WHAT IS BEING ASKED ▸
What's needed: every entry, printed exactly, minus the images.

########

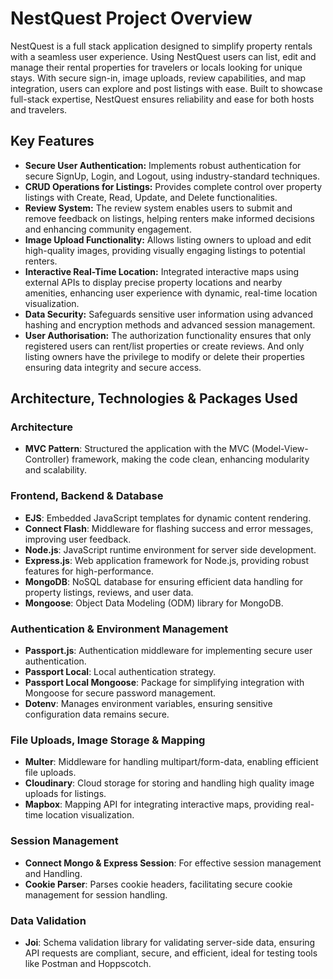 # NestQuest Project Overview

NestQuest is a full stack application designed to simplify property rentals with a seamless user experience. Using NestQuest users can list, edit and manage their rental properties for travelers or locals looking for unique stays. With secure sign-in, image uploads, review capabilities, and map integration, users can explore and post listings with ease. Built to showcase full-stack expertise, NestQuest ensures reliability and ease for both hosts and travelers.

## Key Features

- **Secure User Authentication:** Implements robust authentication for secure SignUp, Login, and Logout, using industry-standard techniques.
- **CRUD Operations for Listings:** Provides complete control over property listings with Create, Read, Update, and Delete functionalities.
- **Review System:** The review system enables users to submit and remove feedback on listings, helping renters make informed decisions and enhancing community engagement.
- **Image Upload Functionality:** Allows listing owners to upload and edit high-quality images, providing visually engaging listings to potential renters.
- **Interactive Real-Time Location:** Integrated interactive maps using external APIs to display precise property locations and nearby amenities, enhancing user experience with dynamic, real-time location visualization.
- **Data Security:** Safeguards sensitive user information using advanced hashing and encryption methods and advanced session management.
- **User Authorisation:** The authorization functionality ensures that only registered users can rent/list properties or create reviews. And only listing owners have the privilege to modify or delete their properties ensuring data integrity and secure access.

## Architecture, Technologies & Packages Used

### Architecture

- **MVC Pattern**: Structured the application with the MVC (Model-View-Controller) framework, making the code clean, enhancing modularity and scalability.

### Frontend, Backend & Database

- **EJS**: Embedded JavaScript templates for dynamic content rendering.
- **Connect Flash**: Middleware for flashing success and error messages, improving user feedback.
- **Node.js**: JavaScript runtime environment for server side development.
- **Express.js**: Web application framework for Node.js, providing robust features for high-performance.
- **MongoDB**: NoSQL database for ensuring efficient data handling for property listings, reviews, and user data.
- **Mongoose**: Object Data Modeling (ODM) library for MongoDB.

### Authentication & Environment Management

- **Passport.js**: Authentication middleware for implementing secure user authentication.
- **Passport Local**: Local authentication strategy.
- **Passport Local Mongoose**: Package for simplifying integration with Mongoose for secure password management.
- **Dotenv**: Manages environment variables, ensuring sensitive configuration data remains secure.

### File Uploads, Image Storage & Mapping

- **Multer**: Middleware for handling multipart/form-data, enabling efficient file uploads.
- **Cloudinary**: Cloud storage for storing and handling high quality image uploads for listings.
- **Mapbox**: Mapping API for integrating interactive maps, providing real-time location visualization.

### Session Management

- **Connect Mongo & Express Session**: For effective session management and Handling.
- **Cookie Parser**: Parses cookie headers, facilitating secure cookie management for session handling.

### Data Validation

- **Joi**: Schema validation library for validating server-side data, ensuring API requests are compliant, secure, and efficient, ideal for testing tools like Postman and Hoppscotch.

########

RESULT ▸
 # NestQuest Project Overview

NestQuest is a full stack application designed to simplify property rentals with a seamless user experience. Using NestQuest users can list, edit and manage their rental properties for travelers or locals looking for unique stays. With secure sign-in, image uploads, review capabilities, and map integration, users can explore and post listings with ease. Built to showcase full-stack expertise, NestQuest ensures reliability and ease for both hosts and travelers.

## Key Features

- **Secure User Authentication:** Implements robust authentication for secure SignUp, Login, and Logout, using industry-standard techniques.
- **CRUD Operations for Listings:** Provides complete control over property listings with Create, Read, Update, and Delete functionalities.
- **Review System:** The review system enables users to submit and remove feedback on listings, helping renters make informed decisions and enhancing community engagement.
- **Image Upload Functionality:** Allows listing owners to upload and edit high-quality images, providing visually engaging listings to potential renters.
- **Interactive Real-Time Location:** Integrated interactive maps using external APIs to display precise property locations and nearby amenities, enhancing user experience with dynamic, real-time location visualization.
- **Data Security:** Safeguards sensitive user information using advanced hashing and encryption methods and advanced session management.
- **User Authorisation:** The authorization functionality ensures that only registered users can rent/list properties or create reviews. And only listing owners have the privilege to modify or delete their properties ensuring data integrity and secure access.

## Architecture, Technologies & Packages Used

### Architecture

- **MVC Pattern**: Structured the application with the MVC (Model-View-Controller) framework, making the code clean, enhancing modularity and scalability.

### Frontend, Backend & Database

- **EJS**: Embedded JavaScript templates for dynamic content rendering.
- **Connect Flash**: Middleware for flashing success and error messages, improving user feedback.
- **Node.js**: JavaScript runtime environment for server side development.
- **Express.js**: Web application framework for Node.js, providing robust features for high-performance.
- **MongoDB**: NoSQL database for ensuring efficient data handling for property listings, reviews, and user data.
- **Mongoose**: Object Data Modeling (ODM) library for MongoDB.

### Authentication & Environment Management

- **Passport.js**: Authentication middleware for implementing secure user authentication.
- **Passport Local**: Local authentication strategy.
- **Passport Local Mongoose**: Package for simplifying integration with Mongoose for secure password management.
- **Dotenv**: Manages environment variables, ensuring sensitive configuration data remains secure.

### File Uploads, Image Storage & Mapping

- **Multer**: Middleware for handling multipart/form-data, enabling efficient file uploads.
- **Cloudinary**: Cloud storage for storing and handling high quality image uploads for listings.
- **Mapbox**: Mapping API for integrating interactive maps, providing real-time location visualization.

### Session Management

- **Connect Mongo & Express Session**: For effective session management and Handling.
- **Cookie Parser**: Parses cookie headers, facilitating secure cookie management for session handling.

### Data Validation

- **Joi**: Schema validation library for validating server-side data, ensuring API requests are compliant, secure, and efficient, ideal for testing tools like Postman and Hoppscotch.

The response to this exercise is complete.